Lee Jackson: On today’s show we have an old school friend of mine. It’s Mr Gareth Carr. How are you doing mate?
Gareth Carr: Hey mate. Yeah, good. Thanks for having me.
Lee Jackson: It’s all right, it’s kind of weird hearing the northern accent again.
Gareth Carr: It is hopefully not too mixed with Australian.
Lee Jackson: No, I’m waiting for the odd little Australianism to creep in.
Gareth Carr: My friends have been telling me off with some of the words that I come out with their like, what is that? And I’m like, sorry, sorry still adjusting.
Lee Jackson: Still adjusting, now you still sound Northern to me. It’s funny whenever I talked to, I’ve lived down south for years now and I’ve got a southern wife and that, and I find myself saying all the words I’d never considered myself saying like grass and path. And then the minute I started talking with my old mates back up north, I find myself switching back into the northern dialect quite easily if I must say. Folks, if you don’t know Gareth Carr, I do really well because we used to hang around at grammar school together cause hey why not? We play football. We used to bike with our friends, Barry and Robin, all of the other guys and we all had squeaky voices. Gareth was a lot shorter than I was and now I think he’s very tall, still kept all his hair, which is really annoying and is exceptionally buff whereas I am kind of more dad bod with no hair. So I think he, he got the luck there, which is phenomenal. Gareth did fly out to Australia, he’s going to tell us all about that and spent some amazing time in Oz. And we’ve reconnected again because he’s back in the UK. And really I just want to find out his journey. So Gareth, before we jump in that time machine and find out more about your journey, can you just introduce yourself, tell us a little bit about yourself, maybe something you feel people might not know about you and then we will jump into the time machine and find out more about your journey.
Gareth Carr: Sure so, my name is Garath Carr. I am a filmmaker and I own a video production company named Exposed Wolf previously GC Imagery in Australia. But now due to evolution of the company, we have now evolved into Exposed Wolf. I have two feature films coming out this year, which is my side kind of love projects. So, look out for them coming up towards Christmas.
Lee Jackson: And folks you can find out more about them on Title Films. I believe there’ll be a link in the show notes for the Facebook page. And also if you want to check out Exposed Wolf before we carry on, that’s exposedwolf.com a nice easy name.

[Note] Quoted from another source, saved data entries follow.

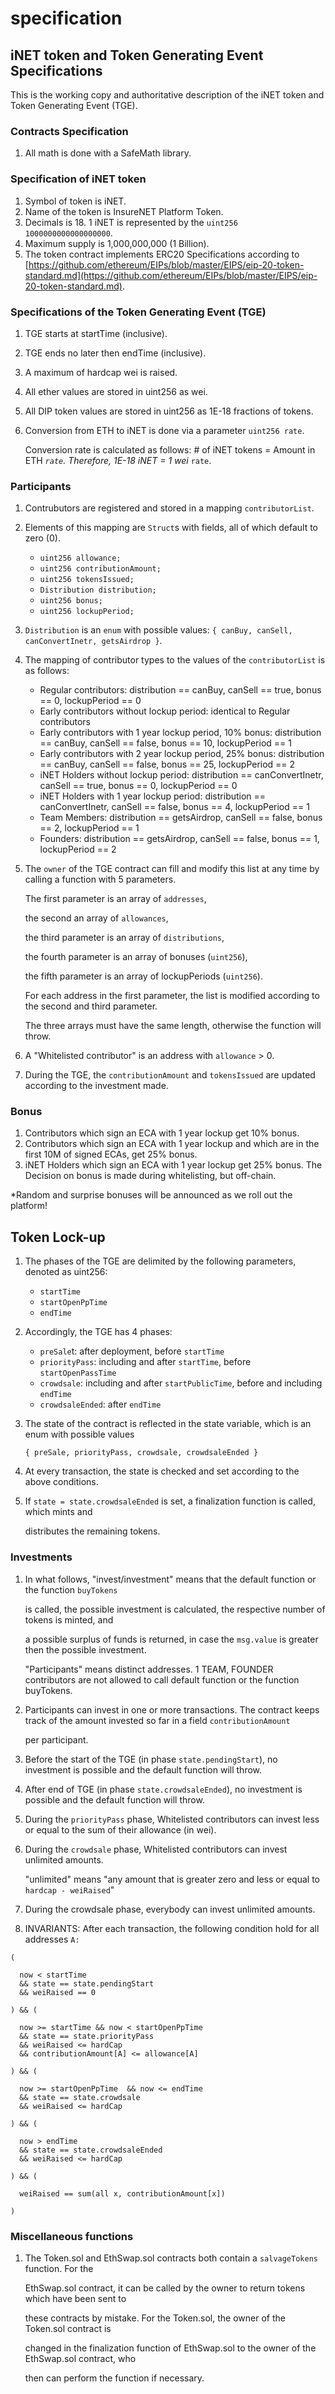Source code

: # specification

## iNET token and Token Generating Event Specifications

This is the working copy and authoritative description of the iNET token and Token Generating Event \(TGE\).

### Contracts Specification

1. All math is done with a SafeMath library.

### Specification of iNET token

1. Symbol of token is iNET.
2. Name of the token is InsureNET Platform Token.
3. Decimals is 18. 1 iNET is represented by the `uint256 1000000000000000000`.
4. Maximum supply is 1,000,000,000 \(1 Billion\).
5. The token contract implements ERC20 Specifications according to [https://github.com/ethereum/EIPs/blob/master/EIPS/eip-20-token-standard.md](https://github.com/ethereum/EIPs/blob/master/EIPS/eip-20-token-standard.md).

### Specifications of the Token Generating Event \(TGE\)

1. TGE starts at startTime \(inclusive\).
2. TGE ends no later then endTime \(inclusive\).
3. A maximum of hardcap wei is raised.
4. All ether values are stored in uint256 as wei.
5. All DIP token values are stored in uint256 as 1E-18 fractions of tokens.
6. Conversion from ETH to iNET is done via a parameter `uint256 rate`. 

   Conversion rate is calculated as follows: \# of iNET tokens = Amount in ETH  _`rate`. Therefore, 1E-18 iNET = 1 wei_  `rate`.  

### Participants

1. Contrubutors are registered and stored in a mapping `contributorList`.
2. Elements of this mapping are `Struct`s with fields, all of which default to zero \(0\).
   * `uint256 allowance;`
   * `uint256 contributionAmount;`
   * `uint256 tokensIssued;`
   * `Distribution distribution;`
   * `uint256 bonus;`
   * `uint256 lockupPeriod;`
3. `Distribution` is an `enum` with possible values: `{ canBuy, canSell, canConvertInetr, getsAirdrop }`.
4. The mapping of contributor types to the values of the `contributorList` is as follows:
   * Regular contributors: distribution == canBuy, canSell == true, bonus == 0, lockupPeriod == 0
   * Early contributors without lockup period: identical to Regular contributors
   * Early contributors with 1 year lockup period, 10% bonus: distribution == canBuy, canSell == false, bonus == 10, lockupPeriod == 1
   * Early contributors with 2 year lockup period, 25% bonus: distribution == canBuy, canSell == false, bonus == 25, lockupPeriod == 2
   * iNET Holders without lockup period: distribution == canConvertInetr, canSell == true, bonus == 0, lockupPeriod == 0
   * iNET Holders with 1 year lockup period: distribution == canConvertInetr, canSell == false, bonus == 4, lockupPeriod == 1
   * Team Members: distribution == getsAirdrop, canSell == false, bonus == 2, lockupPeriod == 1
   * Founders: distribution == getsAirdrop, canSell == false, bonus == 1, lockupPeriod == 2
5. The `owner` of the TGE contract can fill and modify this list at any time by calling a function with 5 parameters. 

   The first parameter is an array of `addresses`, 

   the second an array of `allowances`, 

   the third parameter is an array of `distributions`, 

   the fourth parameter is an array of bonuses \(`uint256`\), 

   the fifth parameter is an array of lockupPeriods \(`uint256`\). 

   For each address in the first parameter,    the list is modified according to the second and third parameter. 

   The three arrays must have the same length, otherwise the function will throw.

6. A "Whitelisted contributor" is an address with `allowance` &gt; 0.
7. During the TGE, the `contributionAmount` and `tokensIssued` are updated according to the investment made.

### Bonus

1. Contributors which sign an ECA with 1 year lockup get 10% bonus.
2. Contributors which sign an ECA with 1 year lockup and which are in the first 10M of signed ECAs, get 25% bonus.
3. iNET Holders which sign an ECA with 1 year lockup get 25% bonus. The Decision on bonus is made during whitelisting, but off-chain.

\*Random and surprise bonuses will be announced as we roll out the platform!

## Token Lock-up

1. The phases of the TGE are delimited by the following parameters, denoted as uint256:
   * `startTime`
   * `startOpenPpTime`
   * `endTime`
2. Accordingly, the TGE has 4 phases:
   * `preSale`t: after deployment, before `startTime`
   * `priorityPass`: including and after `startTime`, before `startOpenPassTime`
   * `crowdsale`: including and after `startPublicTime`, before and including `endTime`
   * `crowdsaleEnded`: after `endTime`
3. The state of the contract is reflected in the state variable, which is an enum with possible values

   `{ preSale, priorityPass, crowdsale, crowdsaleEnded }`

4. At every transaction, the state is checked and set according to the above conditions.
5. If `state = state.crowdsaleEnded` is set, a finalization function is called, which mints and 

   distributes the remaining tokens.

### Investments

1. In what follows, "invest/investment" means that the default function or the function `buyTokens`

   is called, the possible investment is calculated, the respective number of tokens is minted, and 

   a possible surplus of funds is returned, in case the `msg.value` is greater then the possible investment. 

   "Participants" means distinct addresses. 1 TEAM, FOUNDER contributors are not allowed to call default function or the function buyTokens.

2. Participants can invest in one or more transactions. The contract keeps track of the amount invested so far in a field `contributionAmount`

   per participant.

3. Before the start of the TGE \(in phase `state.pendingStart`\), no investment is possible and the default function will throw.
4. After end of TGE \(in phase `state.crowdsaleEnded`\), no investment is possible and the default function will throw.
5. During the `priorityPass` phase, Whitelisted contributors can invest less or equal to the sum of their allowance \(in wei\).
6. During the `crowdsale` phase, Whitelisted contributors can invest unlimited amounts. 

   "unlimited" means "any amount that is greater zero and less or equal to `hardcap - weiRaised`"

7. During the crowdsale phase, everybody can invest unlimited amounts.
8. INVARIANTS: After each transaction, the following condition hold for all addresses `A:`

```text
(

  now < startTime 
  && state == state.pendingStart 
  && weiRaised == 0

) && ( 

  now >= startTime && now < startOpenPpTime  
  && state == state.priorityPass 
  && weiRaised <= hardCap 
  && contributionAmount[A] <= allowance[A]

) && (

  now >= startOpenPpTime  && now <= endTime
  && state == state.crowdsale 
  && weiRaised <= hardCap

) && (

  now > endTime
  && state == state.crowdsaleEnded 
  && weiRaised <= hardCap

) && (

  weiRaised == sum(all x, contributionAmount[x])

)
```

### Miscellaneous functions

1. The Token.sol and EthSwap.sol contracts both contain a `salvageTokens` function. For the 

   EthSwap.sol contract, it can be called by the owner to return tokens which have been sent to 

   these contracts by mistake. For the Token.sol, the owner of the Token.sol contract is 

   changed in the finalization function of EthSwap.sol to the owner of the EthSwap.sol contract, who 

   then can perform the function if necessary.

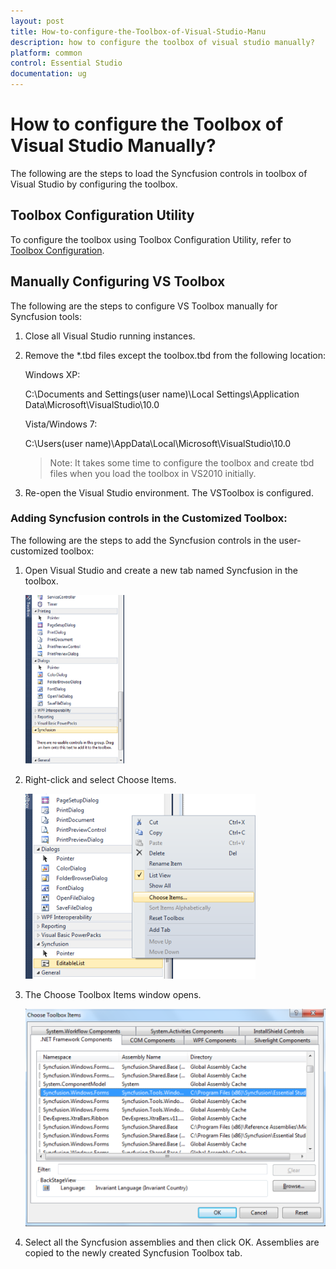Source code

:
 ```yaml
---
layout: post
title: How-to-configure-the-Toolbox-of-Visual-Studio-Manu
description: how to configure the toolbox of visual studio manually?
platform: common
control: Essential Studio
documentation: ug
---
```


# How to configure the Toolbox of Visual Studio Manually?

The following are the steps to load the Syncfusion controls in toolbox of Visual Studio by configuring the toolbox.

## Toolbox Configuration Utility

To configure the toolbox using Toolbox Configuration Utility, refer to [Toolbox Configuration](http://help.syncfusion.com/ug/common/index.html#!Documents/toolboxconfiguration.htm).

## Manually Configuring VS Toolbox

The following are the steps to configure VS Toolbox manually for Syncfusion tools:

1. Close all Visual Studio running instances.
2. Remove the *.tbd files except the toolbox.tbd from the following location:

   Windows XP: 

   C:\Documents and Settings\(user name)\Local Settings\Application Data\Microsoft\VisualStudio\10.0

   Vista/Windows 7:

   C:\Users\(user name)\AppData\Local\Microsoft\VisualStudio\10.0

    > Note: It takes some time to configure the toolbox and create tbd files when you load the toolbox in VS2010 initially.

3. Re-open the Visual Studio environment. The VSToolbox is configured.

### Adding Syncfusion controls in the Customized Toolbox:

The following are the steps to add the Syncfusion controls in the user-customized toolbox:

1. Open Visual Studio and create a new tab named Syncfusion in the toolbox.

   ![](Manually-Configuring-VS-Toolbox_images/Manually-Configuring-VS-Toolbox_img2.png)

2. Right-click and select Choose Items.

   ![](Manually-Configuring-VS-Toolbox_images/Manually-Configuring-VS-Toolbox_img3.png)

3. The Choose Toolbox Items window opens.

   ![](Manually-Configuring-VS-Toolbox_images/Manually-Configuring-VS-Toolbox_img4.png)

4. Select all the Syncfusion assemblies and then click OK. Assemblies are copied to the newly created Syncfusion Toolbox tab. 
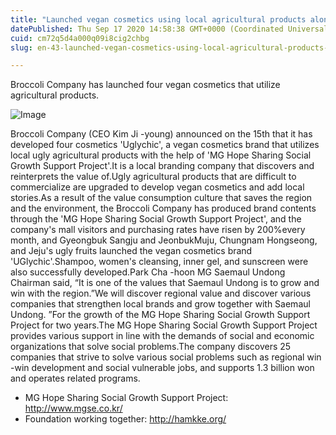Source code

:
 ```yaml
---
title: "Launched vegan cosmetics using local agricultural products along with Broccoli Company and Saemaul Undong"
datePublished: Thu Sep 17 2020 14:58:38 GMT+0000 (Coordinated Universal Time)
cuid: cm72q5d4a000q09i8cig2chbg
slug: en-43-launched-vegan-cosmetics-using-local-agricultural-products-along-with-broccoli-company-and-saemaul-undong

---
```



Broccoli Company has launched four vegan cosmetics that utilize agricultural products.

![Image](https://cdn.hashnode.com/res/hashnode/image/upload/v1739413937186/3cad4406-aedc-44ba-8d9a-2419bb1be43a.jpeg)

Broccoli Company (CEO Kim Ji -young) announced on the 15th that it has developed four cosmetics 'Uglychic', a vegan cosmetics brand that utilizes local ugly agricultural products with the help of 'MG Hope Sharing Social Growth Support Project'.It is a local branding company that discovers and reinterprets the value of.Ugly agricultural products that are difficult to commercialize are upgraded to develop vegan cosmetics and add local stories.As a result of the value consumption culture that saves the region and the environment, the Broccoli Company has produced brand contents through the 'MG Hope Sharing Social Growth Support Project', and the company's mall visitors and purchasing rates have risen by 200%every month, and Gyeongbuk Sangju and JeonbukMuju, Chungnam Hongseong, and Jeju's ugly fruits launched the vegan cosmetics brand 'UGlychic'.Shampoo, women's cleansing, inner gel, and sunscreen were also successfully developed.Park Cha -hoon MG Saemaul Undong Chairman said, “It is one of the values ​​that Saemaul Undong is to grow and win with the region.”We will discover regional value and discover various companies that strengthen local brands and grow together with Saemaul Undong. ”For the growth of the MG Hope Sharing Social Growth Support Project for two years.The MG Hope Sharing Social Growth Support Project provides various support in line with the demands of social and economic organizations that solve social problems.The company discovers 25 companies that strive to solve various social problems such as regional win -win development and social vulnerable jobs, and supports 1.3 billion won and operates related programs.

- MG Hope Sharing Social Growth Support Project: http://www.mgse.co.kr/
- Foundation working together: http://hamkke.org/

What’s your favourite drink mate, since you’ve been in Austin all this time?
Gareth Carr: Ooh, what my favourite beer?
Lee Jackson: Probably.
Gareth Carr: Ah, actually since coming back, I’ve really got into my cask ales here. I really miss them being in OZ they don’t, really have them. So, yeah, I think I like a bit of Doom Bar over here or Black Sheep is a nice one.
Lee Jackson: Oh I love Black Sheep ale. Yeah. We have that whenever we go house. It’s a lovely.
Gareth Carr: I’ve been next exploring lots of pubs since I’ve been backing, you know, making my way around all the cask ales.
Lee Jackson: Ah classic. I fancy a black sheep right now, although it’s still the morning, we probably can’t do that. All right mate. Well let’s jump in this time machine and let’s find out how you got into it. So you and me hung out at school, which was awesome. We both left to do our own thing. At what point did you get into video? Because I don’t remember when we were hanging out you doing any sort of video production at all? So what were your first steps into that?
Gareth Carr: I used to do kind of, when I was a lot younger, the family had like the old camcorder with the tape cassette in the side. So I used to kind of play around and make little videos with my pets and stuff. And I used to try and do like animation stuff with my toys, but that was just kind of a little hobby thing on the side. And then after school I went and did graphic design. Went through all the graphic design motions. And then once I went to uni and finish uni, I got out and just struggled to find a job in graphic design. But while I was doing the graphic design, I kind of stumbled upon iMovie. That was kind of where it all started. Started to play around with iMovie and then I was like, oh, this is pretty cool. And then I’d go on holiday with friends and stuff and partners and I’d make little holiday movies. And then the odd friend would get married and they’d be like, Oh, you know, you, I know you shoot video a bit, don’t you? So I do the odd wedding as well. And then it just kind of, I got into photography and I got the Canon 7D and then that really kind of made me think that, oh hang on, you can kind of shoot images that look, look like films a bit here and then just kind of I moved to Australia. I don’t know. Do you want to get into that now? But the whole Australia move or?
Lee Jackson: No that’s fine. Do as much as you want. Tell us. Tell us the whole lot.
Gareth Carr: So yeah, I actually got a job as a land surveyor in the UK. And that was why I was trying to do the graphic design, but at the same time as land surveying, I always had this passion for kind of photography on the side. And just one day got a bit fed up with the weather here and thought, why don’t I just go to Australia for a year? See how I like it. So went over there and then nine years later I’ve returned. So, whilst I was there, I got sponsored as a land surveyor and again, never really enjoyed it. It was just kind of doing it just to kind of have the security of a full time job. But at the same time I was always just building up my photography and video skills in the background.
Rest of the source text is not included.